| Task directions |
Using the listing below, set down exactly the lines from the one that contains "If you like" through the one that contains "- [ ] ✨For a parameter <= 10, all", with no pictures.
=======
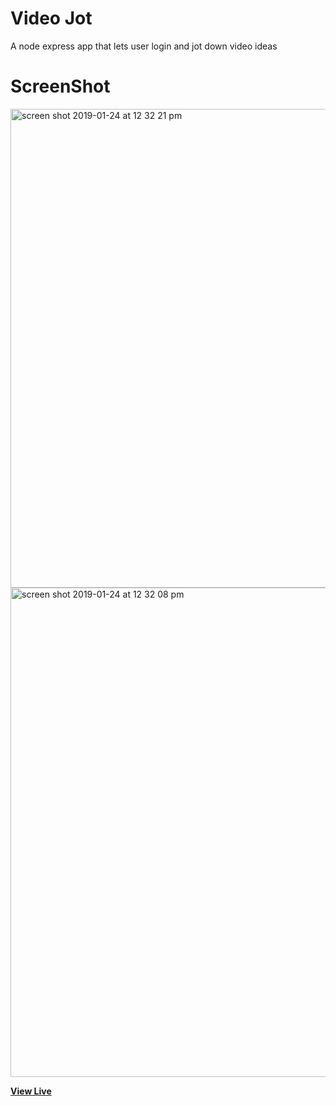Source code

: # Video Jot

A node express app that lets user login and jot down video ideas

# ScreenShot

<img width="766" alt="screen shot 2019-01-24 at 12 32 21 pm" src="https://user-images.githubusercontent.com/28902787/51706721-30935300-1fd4-11e9-8a20-1c8624b94178.png">
<img width="783" alt="screen shot 2019-01-24 at 12 32 08 pm" src="https://user-images.githubusercontent.com/28902787/51706725-31c48000-1fd4-11e9-945f-dea04978f91a.png">

**[View Live](https://safe-shore-18346.herokuapp.com/)**
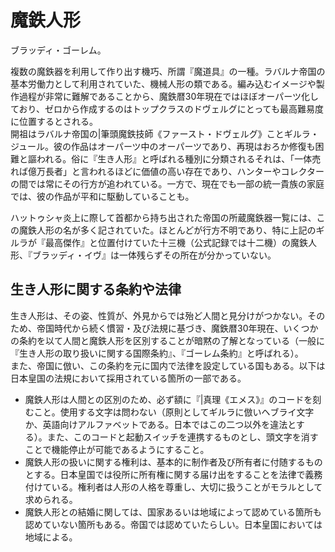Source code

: # 魔鉄人形

ブラッディ・ゴーレム。

複数の魔鉄器を利用して作り出す機巧、所謂『魔道具』の一種。ラバルナ帝国の基本労働力として利用されていた、機械人形の類である。編み込むイメージや製作過程が非常に難解であることから、魔鉄暦30年現在ではほぼオーパーツ化しており、ゼロから作成するのはトップクラスのドヴェルグにとっても最高難易度に位置するとされる。  
開祖はラバルナ帝国の|筆頭魔鉄技師《ファースト・ドヴェルグ》ことギルラ・ジュール。彼の作品はオーパーツ中のオーパーツであり、再現はおろか修復も困難と謳われる。俗に『生き人形』と呼ばれる種別に分類されるそれは、「一体売れば億万長者」と言われるほどに価値の高い存在であり、ハンターやコレクターの間では常にその行方が追われている。一方で、現在でも一部の統一貴族の家庭では、彼の作品が平和に駆動していることも。

ハットゥシャ炎上に際して首都から持ち出された帝国の所蔵魔鉄器一覧には、この魔鉄人形の名が多く記されていた。ほとんどが行方不明であり、特に上記のギルラが『最高傑作』と位置付けていた十三機（公式記録では十二機）の魔鉄人形、『ブラッディ・イヴ』は一体残らずその所在が分かっていない。

## 生き人形に関する条約や法律
生き人形は、その姿、性質が、外見からでは殆ど人間と見分けがつかない。そのため、帝国時代から続く慣習・及び法規に基づき、魔鉄暦30年現在、いくつかの条約を以て人間と魔鉄人形を区別することが暗黙の了解となっている（一般に『生き人形の取り扱いに関する国際条約』、『ゴーレム条約』と呼ばれる）。  
また、帝国に倣い、この条約を元に国内で法律を設定している国もある。以下は日本皇国の法規において採用されている箇所の一部である。

* 魔鉄人形は人間との区別のため、必ず額に『|真理《エメス》』のコードを刻むこと。使用する文字は問わない（原則としてギルラに倣いヘブライ文字か、英語向けアルファベットである。日本ではこの二つ以外を違法とする）。また、このコードと起動スイッチを連携するものとし、頭文字を消すことで機能停止が可能であるようにすること。
* 魔鉄人形の扱いに関する権利は、基本的に制作者及び所有者に付随するものとする。日本皇国では役所に所有権に関する届け出をすることを法律で義務付けている。権利者は人形の人格を尊重し、大切に扱うことがモラルとして求められる。
* 魔鉄人形との結婚に関しては、国家あるいは地域によって認めている箇所も認めていない箇所もある。帝国では認めていたらしい。日本皇国においては地域による。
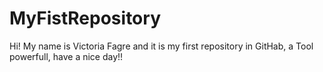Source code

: # MyFistRepository
Hi! My name is Victoria Fagre and it is my first repository in GitHab, a Tool powerfull, have a nice day!!
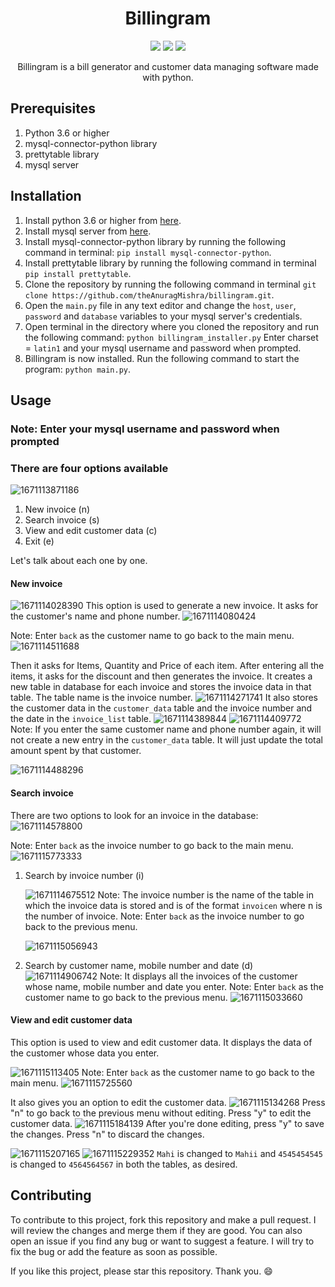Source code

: <div align=center><h1>Billingram</h1>
<a href="https://twitter.com/GiuocoPianoSimp"><img src="https://img.shields.io/twitter/follow/GiuocoPianoSimp?style=social"></a>
<a href="https://discord.gg/nhzEgqwBwp"><img src="https://img.shields.io/discord/947433833660317706?label=Discord&style=social"></a>
<a href="https://www.youtube.com/channel/UC9DloEs6b9xLwtQQTe0F32g"><img src="https://img.shields.io/youtube/channel/subscribers/UC9DloEs6b9xLwtQQTe0F32g?label=YouTube&style=social"></a>
<p>
Billingram is a bill generator and customer data managing software made with python.
</p>
</div>

## Prerequisites

1. Python 3.6 or higher
2. mysql-connector-python library
3. prettytable library
4. mysql server

## Installation

1. Install python 3.6 or higher from [here](https://www.python.org/downloads/).
2. Install mysql server from [here](https://dev.mysql.com/downloads/mysql/).
3. Install mysql-connector-python library by running the following command in terminal:
   `pip install mysql-connector-python`.
4. Install prettytable library by running the following command in terminal
   `pip install prettytable`.
5. Clone the repository by running the following command in terminal
   `git clone https://github.com/theAnuragMishra/billingram.git`.
6. Open the `main.py` file in any text editor and change the `host`, `user`, `password` and `database` variables to your mysql server's credentials.
7. Open terminal in the directory where you cloned the repository and run the following command:
   `python billingram_installer.py`
   Enter charset = `latin1` and your mysql username and password when prompted.
8. Billingram is now installed. Run the following command to start the program:
   `python main.py`.

## Usage

### Note: Enter your mysql username and password when prompted

### There are four options available

![1671113871186](image/readme/1671113871186.png)

1. New invoice (n)
2. Search invoice (s)
3. View and edit customer data (c)
4. Exit (e)

Let's talk about each one by one.

#### New invoice

![1671114028390](image/readme/1671114028390.png)
This option is used to generate a new invoice. It asks for the customer's name and phone number.
![1671114080424](image/readme/1671114080424.png)

Note: Enter `back` as the customer name to go back to the main menu.
![1671114511688](image/readme/1671114511688.png)

Then it asks for Items, Quantity and Price of each item. After entering all the items, it asks for the discount and then generates the invoice.
It creates a new table in database for each invoice and stores the invoice data in that table. The table name is the invoice number.
![1671114271741](image/readme/1671114271741.png)
It also stores the customer data in the `customer_data` table and the invoice number and the date in the `invoice_list` table.
![1671114389844](image/readme/1671114389844.png)
![1671114409772](image/readme/1671114409772.png)
Note: If you enter the same customer name and phone number again, it will not create a new entry in the `customer_data` table. It will just update the total amount spent by that customer.

![1671114488296](image/readme/1671114488296.png)

#### Search invoice

There are two options to look for an invoice in the database:
![1671114578800](image/readme/1671114578800.png)

Note: Enter `back` as the invoice number to go back to the main menu.
![1671115773333](image/readme/1671115773333.png)

1. Search by invoice number (i)

   ![1671114675512](image/readme/1671114675512.png)
   Note: The invoice number is the name of the table in which the invoice data is stored and is of the format `invoicen` where n is the number of invoice.
   Note: Enter `back` as the invoice number to go back to the previous menu.

   ![1671115056943](image/readme/1671115056943.png)

2. Search by customer name, mobile number and date (d)
   ![1671114906742](image/readme/1671114906742.png)
   Note: It displays all the invoices of the customer whose name, mobile number and date you enter.
   Note: Enter `back` as the customer name to go back to the previous menu.
   ![1671115033660](image/readme/1671115033660.png)

#### View and edit customer data

This option is used to view and edit customer data. It displays the data of the customer whose data you enter.

![1671115113405](image/readme/1671115113405.png)
Note: Enter `back` as the customer name to go back to the main menu.
![1671115725560](image/readme/1671115725560.png)

It also gives you an option to edit the customer data.
![1671115134268](image/readme/1671115134268.png)
Press "n" to go back to the previous menu without editing. Press "y" to edit the customer data.
![1671115184139](image/readme/1671115184139.png)
After you're done editing, press "y" to save the changes. Press "n" to discard the changes.

![1671115207165](image/readme/1671115207165.png)
![1671115229352](image/readme/1671115229352.png)
`Mahi` is changed to `Mahii` and `4545454545` is changed to `4564564567` in both the tables, as desired.

## Contributing

To contribute to this project, fork this repository and make a pull request. I will review the changes and merge them if they are good. You can also open an issue if you find any bug or want to suggest a feature. I will try to fix the bug or add the feature as soon as possible.

If you like this project, please star this repository. Thank you. :smile:
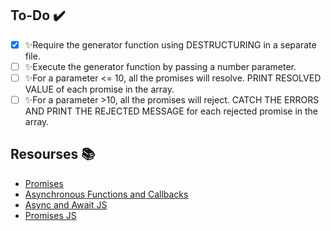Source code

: ## To-Do ✔️
- [x] ✨Require the generator function using DESTRUCTURING in a separate file.
- [ ] ✨Execute the generator function by passing a number parameter.
- [ ] ✨For a parameter <= 10, all the promises will resolve. PRINT RESOLVED VALUE of each promise in the array.
- [ ] ✨For a parameter >10, all the promises will reject. CATCH THE ERRORS AND PRINT THE REJECTED MESSAGE for each rejected promise in the array.

## Resourses 📚
- [Promises](https://developer.mozilla.org/en-US/docs/Web/JavaScript/Reference/Global_Objects/Promise)
- [Asynchronous Functions and Callbacks](https://nodejs.dev/learn/javascript-asynchronous-programming-and-callbacks)
- [Async and Await JS](https://nodejs.dev/learn/modern-asynchronous-javascript-with-async-and-await)
- [Promises JS](https://nodejs.dev/learn/understanding-javascript-promises)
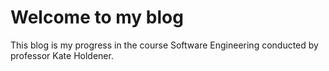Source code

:# Welcome to my blog
This blog is my progress in the course Software Engineering conducted by professor Kate Holdener.



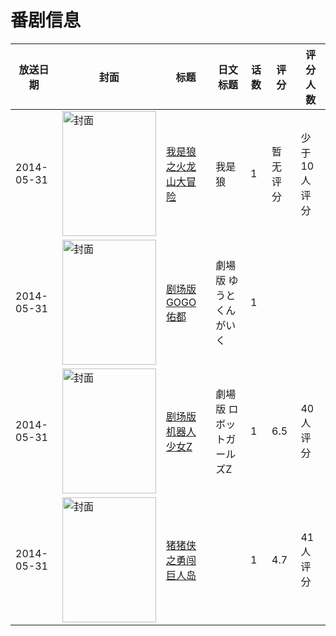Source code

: # 番剧信息

|放送日期|封面|标题|日文标题|话数|评分|评分人数|
|---|---|---|---|---|---|---|
|2014-05-31|<img src="https://lain.bgm.tv/pic/cover/c/71/b9/90735_cYitu.jpg" alt="封面" style="width:150px;height:200px;object-fit:cover;">|[我是狼之火龙山大冒险](https://bangumi.tv/subject/90735)|我是狼|1|暂无评分|少于10人评分|
|2014-05-31|<img src="https://lain.bgm.tv/pic/cover/c/f2/50/93716_7OVbc.jpg" alt="封面" style="width:150px;height:200px;object-fit:cover;">|[剧场版 GOGO佑都](https://bangumi.tv/subject/93716)|劇場版 ゆうとくんがいく|1|||
|2014-05-31|<img src="https://lain.bgm.tv/pic/cover/c/aa/d9/100665_1xJi6.jpg" alt="封面" style="width:150px;height:200px;object-fit:cover;">|[剧场版 机器人少女Z](https://bangumi.tv/subject/100665)|劇場版 ロボットガールズZ|1|6.5|40人评分|
|2014-05-31|<img src="https://lain.bgm.tv/pic/cover/c/2b/24/208065_IAaW8.jpg" alt="封面" style="width:150px;height:200px;object-fit:cover;">|[猪猪侠之勇闯巨人岛](https://bangumi.tv/subject/208065)||1|4.7|41人评分|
=======
| Answer section |
If you like this project, please star this repository. Thank you. :smile:
Source code

: ## To-Do ✔️
- [x] ✨Require the generator function using DESTRUCTURING in a separate file.
- [ ] ✨Execute the generator function by passing a number parameter.
- [ ] ✨For a parameter <= 10, all the promises will resolve. PRINT RESOLVED VALUE of each promise in the array.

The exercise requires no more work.